Segment Open
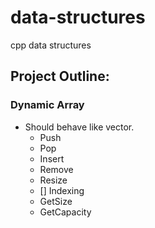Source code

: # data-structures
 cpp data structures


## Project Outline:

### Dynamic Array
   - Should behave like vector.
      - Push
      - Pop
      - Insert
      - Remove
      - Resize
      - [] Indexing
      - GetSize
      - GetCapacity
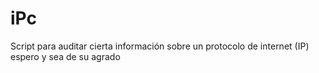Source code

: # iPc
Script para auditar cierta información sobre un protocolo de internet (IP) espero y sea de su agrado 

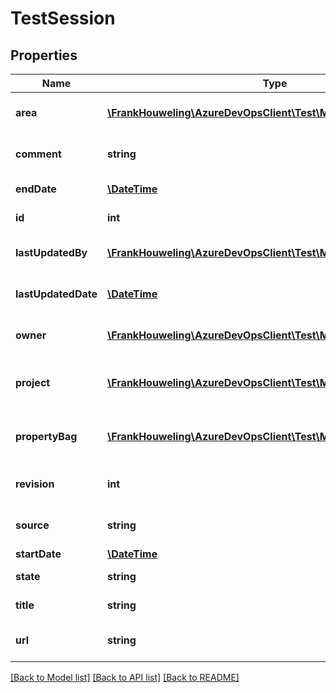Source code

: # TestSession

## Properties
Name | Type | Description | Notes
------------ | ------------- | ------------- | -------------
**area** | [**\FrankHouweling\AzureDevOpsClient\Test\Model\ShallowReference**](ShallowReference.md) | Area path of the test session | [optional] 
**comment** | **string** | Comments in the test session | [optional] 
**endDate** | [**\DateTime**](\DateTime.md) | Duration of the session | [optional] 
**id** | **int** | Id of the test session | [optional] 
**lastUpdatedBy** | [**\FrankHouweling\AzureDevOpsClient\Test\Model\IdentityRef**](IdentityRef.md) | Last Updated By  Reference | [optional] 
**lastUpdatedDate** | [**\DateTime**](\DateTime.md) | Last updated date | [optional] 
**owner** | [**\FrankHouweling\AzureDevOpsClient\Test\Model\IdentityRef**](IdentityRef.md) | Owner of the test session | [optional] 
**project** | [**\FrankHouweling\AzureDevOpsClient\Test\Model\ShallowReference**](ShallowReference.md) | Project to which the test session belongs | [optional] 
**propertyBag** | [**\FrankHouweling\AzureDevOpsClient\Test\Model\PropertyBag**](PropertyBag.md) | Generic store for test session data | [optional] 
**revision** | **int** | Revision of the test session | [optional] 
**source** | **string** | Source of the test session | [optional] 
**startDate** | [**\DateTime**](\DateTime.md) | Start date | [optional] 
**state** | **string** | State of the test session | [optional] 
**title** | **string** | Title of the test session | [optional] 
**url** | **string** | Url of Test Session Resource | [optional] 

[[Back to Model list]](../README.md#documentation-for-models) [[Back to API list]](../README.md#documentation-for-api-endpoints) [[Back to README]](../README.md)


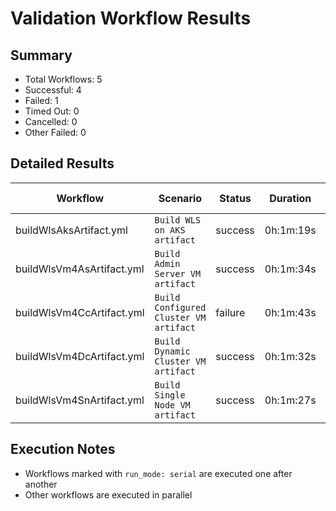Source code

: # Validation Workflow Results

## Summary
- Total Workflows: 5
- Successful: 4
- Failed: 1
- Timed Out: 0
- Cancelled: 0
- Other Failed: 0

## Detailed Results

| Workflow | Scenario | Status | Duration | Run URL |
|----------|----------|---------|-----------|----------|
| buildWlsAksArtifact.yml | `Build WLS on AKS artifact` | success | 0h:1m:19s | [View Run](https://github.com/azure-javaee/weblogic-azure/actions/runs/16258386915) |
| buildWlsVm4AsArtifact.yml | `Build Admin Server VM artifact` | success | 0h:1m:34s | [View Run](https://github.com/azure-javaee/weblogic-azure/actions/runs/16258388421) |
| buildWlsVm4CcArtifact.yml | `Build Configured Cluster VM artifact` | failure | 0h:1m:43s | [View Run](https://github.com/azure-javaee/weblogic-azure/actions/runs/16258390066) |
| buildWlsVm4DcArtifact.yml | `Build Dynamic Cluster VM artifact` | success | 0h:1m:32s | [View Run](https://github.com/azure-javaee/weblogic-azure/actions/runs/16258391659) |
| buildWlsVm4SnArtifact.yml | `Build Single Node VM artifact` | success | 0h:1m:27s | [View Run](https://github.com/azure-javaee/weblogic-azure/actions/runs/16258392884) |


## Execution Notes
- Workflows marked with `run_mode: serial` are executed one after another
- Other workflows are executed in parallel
Segment Closed
Segment Open
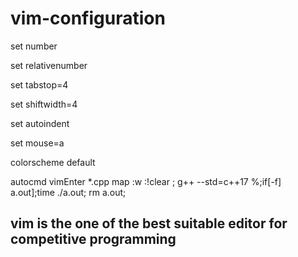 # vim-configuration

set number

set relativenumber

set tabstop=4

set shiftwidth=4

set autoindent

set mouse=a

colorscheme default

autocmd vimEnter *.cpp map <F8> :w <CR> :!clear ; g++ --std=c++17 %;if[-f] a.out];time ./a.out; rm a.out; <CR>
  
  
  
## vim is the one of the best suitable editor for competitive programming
Segment Closed
_Exercise instructions_
Look back at the data above. Transcribe exactly the lines starting at the line that contains "Admin Server VM" and ending at the line that contains "Dynamic Cluster VM".

_Your response_
| buildWlsVm4AsArtifact.yml | `Build Admin Server VM artifact` | success | 0h:1m:34s | [View Run](https://github.com/azure-javaee/weblogic-azure/actions/runs/16258388421) |
| buildWlsVm4CcArtifact.yml | `Build Configured Cluster VM artifact` | failure | 0h:1m:43s | [View Run](https://github.com/azure-javaee/weblogic-azure/actions/runs/16258390066) |
| buildWlsVm4DcArtifact.yml | `Build Dynamic Cluster VM artifact` | success | 0h:1m:32s | [View Run](https://github.com/azure-javaee/weblogic-azure/actions/runs/16258391659) |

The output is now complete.